Blog | iBanFirst

Consumers rejoice while stock market despairs

Written by iBanFirst | 13-Mar-2020 17:00:00

 

At present, the coronavirus demands all our attention, but the roller coaster behaviour exhibited by oil prices is at least as alarming to investors. For the time being, consumers can rejoice at the lower price of petrol, but if this continues, the financial world will be in for another shock.

Perhaps you’re not aware of this because you’re in quarantine or forced to work at home, but fuel prices are dropping rapidly. In the past few days, a litre of Euro95 cost about 5 eurocents less than a week ago. And that difference may even get a lot bigger. The price of a barrel of North Sea oil is currently only $35. At the beginning of March this was just over $50 and after the turn of the year almost $70. Motorists have hardly noticed this enormous drop in prices, mainly because a very large portion of the price they pay for petrol is composed of excise duties and refining costs. However, if the oil price does not recover, this will have a tremendous impact on financial and forex markets.

Bankrupt or not?

The low oil price threatens to become a huge problem for small American shale companies. In many shale fields, drilling for oil is simply not profitable at the current market price. Businesses, however, desperately need that profit. According to credit rating agency Moody, U.S. energy companies will have to repay or renew loans to the tune of 86 billion dollars over the next four years. If no profits are made, it will be very difficult to find new lenders. This could just trigger the bankruptcy of a whole bunch of oil companies. This has major consequences for what is called the junk bond market, where these types of risky loans are traded.

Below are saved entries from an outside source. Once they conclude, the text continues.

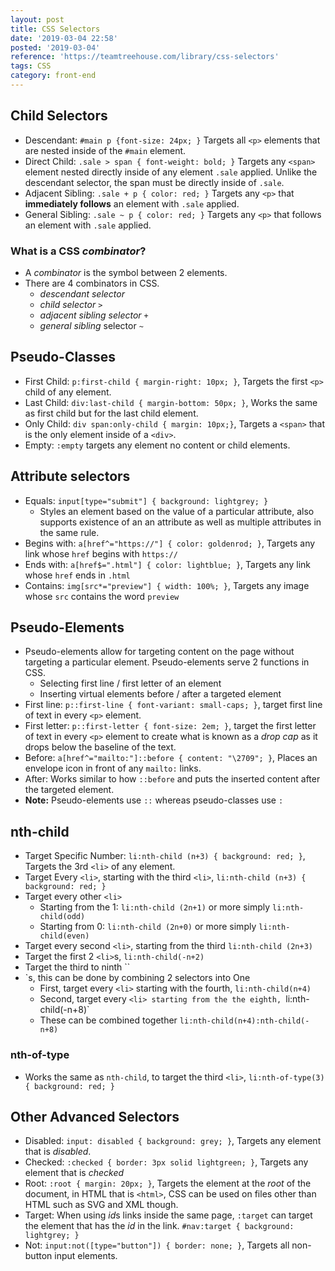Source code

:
```yaml
---
layout: post
title: CSS Selectors
date: '2019-03-04 22:58'
posted: '2019-03-04'
reference: 'https://teamtreehouse.com/library/css-selectors'
tags: CSS
category: front-end
---
```


## Child Selectors
- Descendant: `#main p {font-size: 24px; }` Targets all `<p>` elements that are nested inside of the `#main` element.
- Direct Child: `.sale > span { font-weight: bold; }` Targets any `<span>` element nested directly inside of any element `.sale` applied. Unlike the descendant selector, the span must be directly inside of `.sale`.
- Adjacent Sibling: `.sale + p { color: red; }` Targets any `<p>` that **immediately follows** an element with `.sale` applied.
- General Sibling: `.sale ~ p { color: red; }` Targets any `<p>` that follows an element with `.sale` applied.

### What is a CSS *combinator*?
- A *combinator* is the symbol between 2 elements.
- There are 4 combinators in CSS.
    - *descendant selector* ` `
    - *child selector* `>`
    - *adjacent sibling selector* `+`
    - *general sibling* selector `~`

## Pseudo-Classes
- First Child: `p:first-child { margin-right: 10px; }`, Targets the first `<p>` child of any element.
- Last Child: `div:last-child { margin-bottom: 50px; }`, Works the same as first child but for the last child element.
- Only Child: `div span:only-child { margin: 10px;}`, Targets a `<span>` that is the only element inside of a `<div>`.
- Empty: `:empty` targets any element no content or child elements.

## Attribute selectors
- Equals: `input[type="submit"] { background: lightgrey; }`
    - Styles an element based on the value of a particular attribute, also supports existence of an an attribute as well as multiple attributes in the same rule.
- Begins with: `a[href^="https://"] { color: goldenrod; }`, Targets any link whose `href` begins with `https://`
- Ends with: `a[href$=".html"] { color: lightblue; }`, Targets any link whose `href` ends in `.html`
- Contains: `img[src*="preview"] { width: 100%; }`, Targets any image whose `src` contains the word `preview`

## Pseudo-Elements
- Pseudo-elements allow for targeting content on the page without targeting a particular element. Pseudo-elements serve 2 functions in CSS.
    - Selecting first line / first letter of an element
    - Inserting virtual elements before / after a targeted element
- First line: `p::first-line { font-variant: small-caps; }`, target first line of text in every `<p>` element.
- First letter: `p::first-letter { font-size: 2em; }`, target the first letter of text in every `<p>` element to create what is known as a *drop cap* as it drops below the baseline of the text.
- Before: `a[href^="mailto:"]::before { content: "\2709"; }`, Places an envelope icon in front of any `mailto:` links.
- After: Works similar to how `::before` and puts the inserted content after the targeted element.
- **Note:** Pseudo-elements use `::` whereas pseudo-classes use `:`

## nth-child
- Target Specific Number: `li:nth-child (n+3) { background: red; }`, Targets the 3rd `<li>` of any element.
- Target Every `<li>`, starting with the third `<li>`, `li:nth-child (n+3) { background: red; }`
- Target every other `<li>`
    - Starting from the 1: `li:nth-child (2n+1)` or more simply `li:nth-child(odd)`
    - Starting from 0: `li:nth-child (2n+0)` or more simply `li:nth-child(even)`
- Target every second `<li>`, starting from the third `li:nth-child (2n+3)`
- Target the first 2 `<li>`s, `li:nth-child(-n+2)`
- Target the third to ninth ``<li>`s, this can be done by combining 2 selectors into One
    - First, target every `<li>` starting with the fourth, `li:nth-child(n+4)`
    - Second, target every `<li> starting from the the eighth, `li:nth-child(-n+8)`
    - These can be combined together `li:nth-child(n+4):nth-child(-n+8)`

### nth-of-type
- Works the same as `nth-child`, to target the third `<li>`, `li:nth-of-type(3) { background: red; }`

## Other Advanced Selectors
- Disabled: `input: disabled { background: grey; }`, Targets any element that is *disabled*.
- Checked: `:checked { border: 3px solid lightgreen; }`, Targets any element that is *checked*
- Root: `:root { margin: 20px; }`, Targets the element at the *root* of the document, in HTML that is `<html>`, CSS can be used on files other than HTML such as SVG and XML though.
- Target: When using *id*s links inside the same page, `:target` can target the element that has the *id* in the link. `#nav:target { background: lightgrey; }`
- Not: `input:not([type="button"]) { border: none; }`, Targets all non-button input elements.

It would not be the first time that a crisis spreads to other segments of the debt market.

President Vladimir vs. Crown Prince Mohammed

Whether it will actually come to this depends to a large extent on two men: Vladimir Putin and Mohammed bin Salman. At the end of last week, Russian President Putin refused to cooperate with OPEC’s plans to reduce oil production by 1.5 million barrels a day. That was a new dent in the image of the oil organisation. To show that OPEC does indeed have teeth, Saudi crown prince Mohammed intends to increase the production of oil significantly. Instead of 1.5 million barrels less, there will soon be 2 million more barrels on the market.

Will the rouble be the deciding factor?

The consequences of that move were obvious: the price of oil went rock-bottom. Crown Prince Mohammed will not give in easily in this battle, and the last bit of power displayed by OPEC will ebb away. So, now it’s Putin’s move. The RUB has already fallen by approximately 20%. Fortunately for Putin, Russia has enormous currency reserves. But to what extent does he want to fall back on this in order to maintain – or preferably increase – Russia’s market share in oil? The longer he waits, the happier the oil companies will be. However, the pressure on the junk bond market is also increasing. Investors and forex traders can be assured of difficult times ahead.

 

Joost Derks is a currency specialist at iBanFirst. He has over twenty years of experience in the forex world. This column reflects his personal opinion and is not intended as professional investment advice.